Prima di arrivare negli Stati Uniti un emigrante ‘medio’ del Nord si nutriva principalmente di polenta, patate e castagne, mentre uno del Sud di pane e verdure, a volte accompagnati da piccole quantità di formaggio, baccalà o sardine.

Pizza-Macaroni-and-Cheese
Foto di Davide Puca.

Nel frattempo però gli italiani rendevano la cucina un simbolo della propria identità migrante, integrandosi proprio con attività di imprenditoria gastronomica. Gli Stati Uniti, come simboleggiato nel ‘fiume di latte’ di Nuovomondo, rappresentano un sogno alimentare, un paese dei balocchi dove erano ampiamente disponibili prodotti che in patria non sempre lo erano, come la carne e la pasta (e perfino il caffè). Gli americani ci chiamavano ‘grease balls’, palle unte, ma quell’unto per noi era uno status simbolo, di tutto il cibo che potevamo permetterci, della fame che non c’era più. “In ambito gastronomico l’etnicità è stata usata dagli italiani giocando su stereotipi negativi, come il cliché dei mangiatori di pasta, e capovolgendoli” prosegue Davide. “Possiamo fare un paragone con la comunità LGBT che ha usato stereotipi a connotazione negativa capovolgendone il valore.”

“La cameriera passa a grattarti il formaggio su ogni cosa, insalata compresa: è l’Italian touch. I breadsticks sono un autentico segno di italianità a New York: barrette morbide di pane all’aglio”
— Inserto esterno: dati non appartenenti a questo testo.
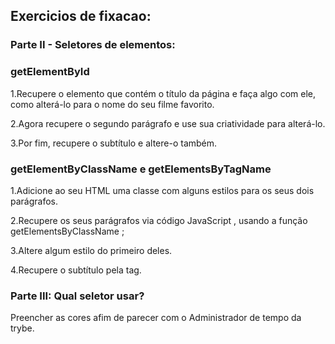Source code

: ## Exercicios de fixacao:

### Parte II - Seletores de elementos:

### getElementById

1.Recupere o elemento que contém o título da página e faça algo com ele, como alterá-lo para o nome do seu filme favorito.

2.Agora recupere o segundo parágrafo e use sua criatividade para alterá-lo.

3.Por fim, recupere o subtítulo e altere-o também.

### getElementByClassName e getElementsByTagName

1.Adicione ao seu HTML uma classe com alguns estilos para os seus dois parágrafos.

2.Recupere os seus parágrafos via código JavaScript , usando a função getElementsByClassName ;

3.Altere algum estilo do primeiro deles.

4.Recupere o subtítulo pela tag.

### Parte III: Qual seletor usar?

Preencher as cores afim de parecer com o Administrador de tempo da trybe.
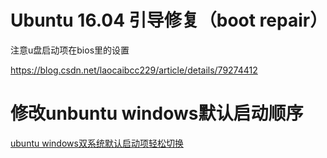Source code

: # Ubuntu 16.04 引导修复（boot repair）

注意u盘启动项在bios里的设置

https://blog.csdn.net/laocaibcc229/article/details/79274412

# 修改unbuntu windows默认启动顺序
[ubuntu windows双系统默认启动项轻松切换](https://jingyan.baidu.com/article/c1a3101e608595de656deb0e.html)
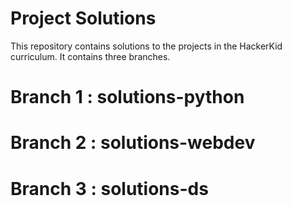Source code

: # Project Solutions
This repository contains solutions to the projects in the HackerKid curriculum. It contains three branches.
# Branch 1 : solutions-python 
# Branch 2 : solutions-webdev
# Branch 3 : solutions-ds
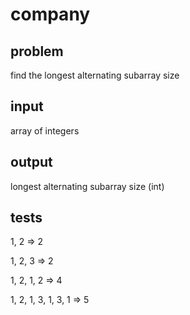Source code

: # company

## problem

find the longest alternating subarray size

## input

array of integers

## output

longest alternating subarray size (int)

## tests

1, 2 => 2

1, 2, 3 => 2

1, 2, 1, 2 => 4

1, 2, 1, 3, 1, 3, 1 => 5
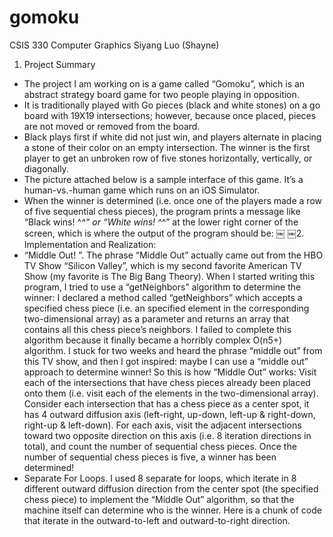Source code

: # gomoku


CSIS 330 Computer Graphics Siyang Luo (Shayne)
1. Project Summary
- The project I am working on is a game called “Gomoku”, which is an abstract strategy board game for two people playing in opposition.
- It is traditionally played with Go pieces (black and white stones) on a go board with 19X19 intersections; however, because once placed, pieces are not moved or removed from the board.
- Black plays first if white did not just win, and players alternate in placing a stone of their color on an empty intersection. The winner is the first player to get an unbroken row of five stones horizontally, vertically, or diagonally.
- The picture attached below is a sample interface of this game. It’s a human-vs.-human game which runs on an iOS Simulator.
- When the winner is determined (i.e. once one of the players made a row of five sequential chess pieces), the program prints a message like “Black wins! ^_^” or “White wins! ^_^” at the lower right corner of the screen, which is where the output of the program should be:
￼
￼2. Implementation and Realization:
- “Middle Out! ”.
The phrase “Middle Out” actually came out from the HBO TV Show “Silicon
Valley”, which is my second favorite American TV Show (my favorite is The Big Bang Theory).
When I started writing this program, I tried to use a “getNeighbors” algorithm to determine the winner: I declared a method called “getNeighbors” which accepts a specified chess piece (i.e. an specified element in the corresponding two-dimensional array) as a parameter and returns an array that contains all this chess piece’s neighbors. I failed to complete this algorithm because it finally became a horribly complex O(n5+) algorithm. I stuck for two weeks and heard the phrase “middle out” from this TV show, and then I got inspired: maybe I can use a “middle out” approach to determine winner!
So this is how “Middle Out” works: Visit each of the intersections that have chess pieces already been placed onto them (i.e. visit each of the elements in the two-dimensional array). Consider each intersection that has a chess piece as a center spot, it has 4 outward diffusion axis (left-right, up-down, left-up & right-down, right-up & left-down). For each axis, visit the adjacent intersections toward two opposite direction on this axis (i.e. 8 iteration directions in total), and count the number of sequential chess pieces. Once the number of sequential chess pieces is five, a winner has been determined!
- Separate For Loops.
I used 8 separate for loops, which iterate in 8 different outward diffusion
direction from the center spot (the specified chess piece) to implement the “Middle Out” algorithm, so that the machine itself can determine who is the winner. Here is a chunk of code that iterate in the outward-to-left and outward-to-right direction.
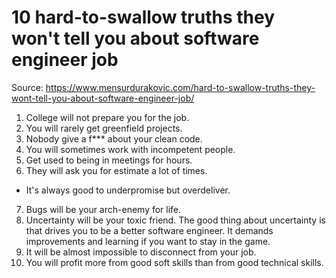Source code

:# 10 hard-to-swallow truths they won't tell you about software engineer job

Source: <https://www.mensurdurakovic.com/hard-to-swallow-truths-they-wont-tell-you-about-software-engineer-job/>

1. College will not prepare you for the job.
2. You will rarely get greenfield projects.
3. Nobody give a f\*\*\* about your clean code.
4. You will sometimes work with incompetent people.
5. Get used to being in meetings for hours.
6. They will ask you for estimate a lot of times.
  - It's always good to underpromise but overdeliver.
7. Bugs will be your arch-enemy for life.
8. Uncertainty will be your toxic friend. The good thing about uncertainty is that drives you to be a better software engineer. It demands improvements and learning if you want to stay in the game.
9. It will be almost impossible to disconnect from your job.
10. You will profit more from good soft skills than from good technical skills.
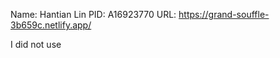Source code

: Name: Hantian Lin
PID: A16923770
URL: https://grand-souffle-3b659c.netlify.app/

I did not use <template> in custom dialogs because the code is clean enough. Using template would only decrease readibility and add more lines, therefore messier.
If template is optional just to make the code cleaner, then I should not lose point on this.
Come racconta moto bene Simone Cinotto nel suo libro The Italian American Table, a fine Ottocento non esisteva ancora un vero e proprio concetto di cucina nazionale italiana, bensì un mosaico di abitudini alimentari locali, a loro volta nettamente divise tra ricchi e poveri, cittadini e campagnole.
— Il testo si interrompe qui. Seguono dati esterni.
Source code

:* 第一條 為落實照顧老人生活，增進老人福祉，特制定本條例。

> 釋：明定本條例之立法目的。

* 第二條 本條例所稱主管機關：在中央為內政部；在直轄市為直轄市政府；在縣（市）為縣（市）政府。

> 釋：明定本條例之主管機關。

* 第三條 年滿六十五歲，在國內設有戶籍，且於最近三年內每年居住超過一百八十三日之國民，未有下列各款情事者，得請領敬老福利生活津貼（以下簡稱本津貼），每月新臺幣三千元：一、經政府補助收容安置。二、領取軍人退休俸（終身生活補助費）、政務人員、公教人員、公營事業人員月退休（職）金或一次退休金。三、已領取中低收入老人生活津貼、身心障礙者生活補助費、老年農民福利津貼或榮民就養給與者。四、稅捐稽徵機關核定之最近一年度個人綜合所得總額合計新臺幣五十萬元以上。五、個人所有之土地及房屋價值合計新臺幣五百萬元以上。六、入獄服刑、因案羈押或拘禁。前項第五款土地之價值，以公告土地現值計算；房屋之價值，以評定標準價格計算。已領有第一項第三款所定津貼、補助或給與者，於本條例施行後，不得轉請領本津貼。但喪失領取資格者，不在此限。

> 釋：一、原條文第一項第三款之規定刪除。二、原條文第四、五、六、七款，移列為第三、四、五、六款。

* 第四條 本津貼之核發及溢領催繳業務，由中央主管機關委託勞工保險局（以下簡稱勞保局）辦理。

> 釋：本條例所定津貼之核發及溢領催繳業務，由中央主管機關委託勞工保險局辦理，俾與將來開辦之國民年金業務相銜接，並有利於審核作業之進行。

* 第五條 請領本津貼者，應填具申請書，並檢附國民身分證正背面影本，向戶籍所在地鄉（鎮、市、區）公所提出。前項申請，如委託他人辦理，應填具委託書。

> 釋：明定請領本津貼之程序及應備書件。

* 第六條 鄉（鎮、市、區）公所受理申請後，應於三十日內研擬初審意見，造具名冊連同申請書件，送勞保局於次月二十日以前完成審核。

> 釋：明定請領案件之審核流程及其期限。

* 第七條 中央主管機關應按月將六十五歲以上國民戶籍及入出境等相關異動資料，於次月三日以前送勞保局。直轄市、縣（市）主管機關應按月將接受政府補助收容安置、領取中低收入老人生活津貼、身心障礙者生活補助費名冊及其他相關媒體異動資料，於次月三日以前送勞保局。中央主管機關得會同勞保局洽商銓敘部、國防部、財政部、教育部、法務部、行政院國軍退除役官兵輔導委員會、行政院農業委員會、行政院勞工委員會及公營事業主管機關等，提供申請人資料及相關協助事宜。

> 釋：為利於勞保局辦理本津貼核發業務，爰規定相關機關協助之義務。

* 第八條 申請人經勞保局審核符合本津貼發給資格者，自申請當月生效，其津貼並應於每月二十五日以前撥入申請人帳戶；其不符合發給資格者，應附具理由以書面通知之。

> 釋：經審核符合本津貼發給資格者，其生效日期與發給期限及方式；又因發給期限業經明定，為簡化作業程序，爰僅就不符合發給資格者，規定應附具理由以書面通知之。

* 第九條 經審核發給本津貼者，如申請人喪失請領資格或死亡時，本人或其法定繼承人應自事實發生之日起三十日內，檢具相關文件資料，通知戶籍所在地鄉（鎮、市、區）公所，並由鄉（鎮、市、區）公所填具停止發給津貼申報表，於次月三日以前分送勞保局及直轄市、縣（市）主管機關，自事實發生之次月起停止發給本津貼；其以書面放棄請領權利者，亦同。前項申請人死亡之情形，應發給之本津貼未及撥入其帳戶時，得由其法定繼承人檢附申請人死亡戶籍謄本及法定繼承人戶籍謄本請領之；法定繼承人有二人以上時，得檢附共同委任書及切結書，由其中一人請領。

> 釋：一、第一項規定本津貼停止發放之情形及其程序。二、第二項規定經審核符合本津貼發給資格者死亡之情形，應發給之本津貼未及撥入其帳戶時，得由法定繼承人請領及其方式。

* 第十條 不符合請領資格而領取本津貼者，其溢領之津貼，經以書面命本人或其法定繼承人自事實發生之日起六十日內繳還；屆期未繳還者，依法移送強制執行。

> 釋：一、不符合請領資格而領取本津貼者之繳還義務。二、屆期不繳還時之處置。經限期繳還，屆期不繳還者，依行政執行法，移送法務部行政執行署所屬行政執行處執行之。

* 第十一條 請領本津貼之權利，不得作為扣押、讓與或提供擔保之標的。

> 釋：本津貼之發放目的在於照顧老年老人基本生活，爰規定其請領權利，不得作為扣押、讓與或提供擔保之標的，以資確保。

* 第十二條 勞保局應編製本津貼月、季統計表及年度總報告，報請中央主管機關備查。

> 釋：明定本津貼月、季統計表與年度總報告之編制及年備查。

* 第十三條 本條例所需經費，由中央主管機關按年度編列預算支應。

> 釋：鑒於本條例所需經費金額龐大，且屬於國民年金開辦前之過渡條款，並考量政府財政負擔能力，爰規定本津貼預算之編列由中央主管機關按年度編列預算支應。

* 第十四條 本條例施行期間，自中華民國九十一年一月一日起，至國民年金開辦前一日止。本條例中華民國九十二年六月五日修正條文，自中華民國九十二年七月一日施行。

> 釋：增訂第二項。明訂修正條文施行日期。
Il punto di svolta è stata la Depressione del 1929. Sempre più americani medio-borghesi hanno iniziato a frequentare i ristoranti italiani, molto più economici. Gli americani lì hanno iniziato a mangiare italiano.

Prima di arrivare negli Stati Uniti un emigrante ‘medio’ del Nord si nutriva principalmente di polenta, patate e castagne, mentre uno del Sud di pane e verdure, a volte accompagnati da piccole quantità di formaggio, baccalà o sardine. Il condimento principale era lo strutto. In America si sono trovati davanti una disponibilità di cibo senza precedenti: pomodori in scatola, olio d’oliva, pasta. E con questi hanno creato nuovi piatti, nuovi abbinamenti. Gli Italiani non hanno mantenuto la propria identità a dispetto degli americani, dei loro prodotti e dei loro stereotipi, bensì l’hanno costruita su quegli stessi elementi, diventando i mangiamaccheroni che conosciamo.
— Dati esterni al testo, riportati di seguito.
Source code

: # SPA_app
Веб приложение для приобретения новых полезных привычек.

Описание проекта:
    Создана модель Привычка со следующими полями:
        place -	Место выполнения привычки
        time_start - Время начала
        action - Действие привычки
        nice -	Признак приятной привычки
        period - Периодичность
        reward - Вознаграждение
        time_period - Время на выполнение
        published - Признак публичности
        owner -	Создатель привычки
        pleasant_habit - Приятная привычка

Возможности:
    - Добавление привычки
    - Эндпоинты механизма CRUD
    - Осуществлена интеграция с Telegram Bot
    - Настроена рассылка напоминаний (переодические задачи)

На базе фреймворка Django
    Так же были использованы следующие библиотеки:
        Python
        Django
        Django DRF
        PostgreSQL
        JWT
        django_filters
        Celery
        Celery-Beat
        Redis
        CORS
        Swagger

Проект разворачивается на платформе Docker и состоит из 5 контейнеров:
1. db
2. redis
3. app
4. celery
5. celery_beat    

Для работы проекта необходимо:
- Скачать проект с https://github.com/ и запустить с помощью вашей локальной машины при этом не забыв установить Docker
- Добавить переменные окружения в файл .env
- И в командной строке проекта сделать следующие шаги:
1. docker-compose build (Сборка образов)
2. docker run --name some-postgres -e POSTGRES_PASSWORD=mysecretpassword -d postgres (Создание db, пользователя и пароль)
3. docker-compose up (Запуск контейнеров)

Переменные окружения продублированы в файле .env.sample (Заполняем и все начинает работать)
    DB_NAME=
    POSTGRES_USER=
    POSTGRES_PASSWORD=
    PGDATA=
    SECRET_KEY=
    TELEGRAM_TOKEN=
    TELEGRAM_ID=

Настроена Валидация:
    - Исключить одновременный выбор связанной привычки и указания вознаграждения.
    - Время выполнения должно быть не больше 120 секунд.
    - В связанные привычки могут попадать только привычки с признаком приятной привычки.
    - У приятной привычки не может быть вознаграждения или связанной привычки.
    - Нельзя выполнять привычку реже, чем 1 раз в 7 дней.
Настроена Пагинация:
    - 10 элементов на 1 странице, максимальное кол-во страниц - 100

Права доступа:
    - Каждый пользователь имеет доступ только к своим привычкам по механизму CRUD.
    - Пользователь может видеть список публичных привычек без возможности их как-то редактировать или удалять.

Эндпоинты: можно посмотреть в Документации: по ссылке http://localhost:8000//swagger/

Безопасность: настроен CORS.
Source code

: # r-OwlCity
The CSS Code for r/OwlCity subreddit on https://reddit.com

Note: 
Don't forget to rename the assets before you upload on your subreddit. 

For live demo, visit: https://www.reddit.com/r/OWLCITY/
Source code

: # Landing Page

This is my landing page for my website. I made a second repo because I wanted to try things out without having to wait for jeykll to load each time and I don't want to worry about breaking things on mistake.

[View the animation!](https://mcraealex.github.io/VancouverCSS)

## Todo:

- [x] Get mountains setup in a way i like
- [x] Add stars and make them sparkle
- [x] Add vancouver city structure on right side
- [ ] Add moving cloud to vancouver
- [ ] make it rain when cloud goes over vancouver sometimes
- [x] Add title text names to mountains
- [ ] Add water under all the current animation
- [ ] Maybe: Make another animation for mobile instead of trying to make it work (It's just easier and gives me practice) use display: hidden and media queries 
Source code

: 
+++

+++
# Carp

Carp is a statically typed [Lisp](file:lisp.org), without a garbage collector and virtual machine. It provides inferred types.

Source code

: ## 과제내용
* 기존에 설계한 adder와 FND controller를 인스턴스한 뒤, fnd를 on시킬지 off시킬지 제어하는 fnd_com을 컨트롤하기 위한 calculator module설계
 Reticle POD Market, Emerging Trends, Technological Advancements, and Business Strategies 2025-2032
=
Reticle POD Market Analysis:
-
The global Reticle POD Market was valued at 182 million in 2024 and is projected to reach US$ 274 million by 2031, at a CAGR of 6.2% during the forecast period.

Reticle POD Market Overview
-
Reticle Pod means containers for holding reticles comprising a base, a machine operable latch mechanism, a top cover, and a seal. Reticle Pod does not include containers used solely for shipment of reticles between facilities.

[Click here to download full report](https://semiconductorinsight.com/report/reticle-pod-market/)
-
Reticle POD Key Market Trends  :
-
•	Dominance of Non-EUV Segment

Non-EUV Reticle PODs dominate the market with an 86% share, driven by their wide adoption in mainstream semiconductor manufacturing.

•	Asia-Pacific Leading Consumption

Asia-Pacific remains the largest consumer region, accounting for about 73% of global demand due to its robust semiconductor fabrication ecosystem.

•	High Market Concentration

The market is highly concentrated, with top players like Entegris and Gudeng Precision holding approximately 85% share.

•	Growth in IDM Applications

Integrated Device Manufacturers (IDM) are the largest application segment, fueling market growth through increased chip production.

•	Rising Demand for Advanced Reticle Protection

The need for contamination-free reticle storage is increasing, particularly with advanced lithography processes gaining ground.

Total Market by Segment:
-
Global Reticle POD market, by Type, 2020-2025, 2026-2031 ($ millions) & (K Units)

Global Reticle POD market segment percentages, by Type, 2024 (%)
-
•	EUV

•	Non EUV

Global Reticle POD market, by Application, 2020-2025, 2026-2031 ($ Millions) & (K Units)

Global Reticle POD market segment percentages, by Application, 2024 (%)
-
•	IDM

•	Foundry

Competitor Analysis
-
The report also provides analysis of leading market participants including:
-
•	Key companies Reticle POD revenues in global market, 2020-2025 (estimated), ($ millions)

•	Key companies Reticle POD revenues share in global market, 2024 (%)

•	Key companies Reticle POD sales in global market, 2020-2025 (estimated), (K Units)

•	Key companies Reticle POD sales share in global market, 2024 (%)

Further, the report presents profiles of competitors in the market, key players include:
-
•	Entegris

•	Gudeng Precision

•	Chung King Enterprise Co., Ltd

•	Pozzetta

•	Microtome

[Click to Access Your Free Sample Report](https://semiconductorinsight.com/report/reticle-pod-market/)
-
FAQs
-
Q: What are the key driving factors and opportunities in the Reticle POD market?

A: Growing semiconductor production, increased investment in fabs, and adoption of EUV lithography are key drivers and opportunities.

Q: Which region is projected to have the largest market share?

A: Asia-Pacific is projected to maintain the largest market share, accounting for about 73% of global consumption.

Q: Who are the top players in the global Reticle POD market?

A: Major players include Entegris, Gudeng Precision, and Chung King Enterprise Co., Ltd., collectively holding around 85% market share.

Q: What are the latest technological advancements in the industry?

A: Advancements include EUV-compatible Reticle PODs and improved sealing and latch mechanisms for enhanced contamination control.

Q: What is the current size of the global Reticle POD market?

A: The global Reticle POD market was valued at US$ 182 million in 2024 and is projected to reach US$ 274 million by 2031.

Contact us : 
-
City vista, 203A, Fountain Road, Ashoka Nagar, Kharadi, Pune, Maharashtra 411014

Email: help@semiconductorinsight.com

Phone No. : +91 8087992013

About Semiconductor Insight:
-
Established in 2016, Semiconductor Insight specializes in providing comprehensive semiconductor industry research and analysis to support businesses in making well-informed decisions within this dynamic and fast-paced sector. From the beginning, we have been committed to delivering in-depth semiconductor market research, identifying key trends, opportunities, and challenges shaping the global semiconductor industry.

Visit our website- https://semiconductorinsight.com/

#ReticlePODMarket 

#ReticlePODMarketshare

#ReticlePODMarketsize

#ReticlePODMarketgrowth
Ma quand’è che gli americani hanno iniziato a mangiare italiano? “Il punto di svolta è stata la Depressione del 1929. Sempre più americani medio-borghesi hanno iniziato a frequentare i ristoranti italiani, molto più economici, degli altri e ad apprezzarli” racconta Davide. “Un altro momento decisivo furono le guerre mondiali, quando gli italiani ‘alleati’ diventano interessanti anche da un punto di vista gastronomico. I principali strumenti di integrazione degli italiani nel tessuto sociale americano sono stati la gastronomia e l’opera, che a volte si sono mescolati: il tenore Caruso, ad esempio, frequentava assiduamente ristoranti italiani old fashioned che sono diventati ricettacolo di altri cantanti e star.”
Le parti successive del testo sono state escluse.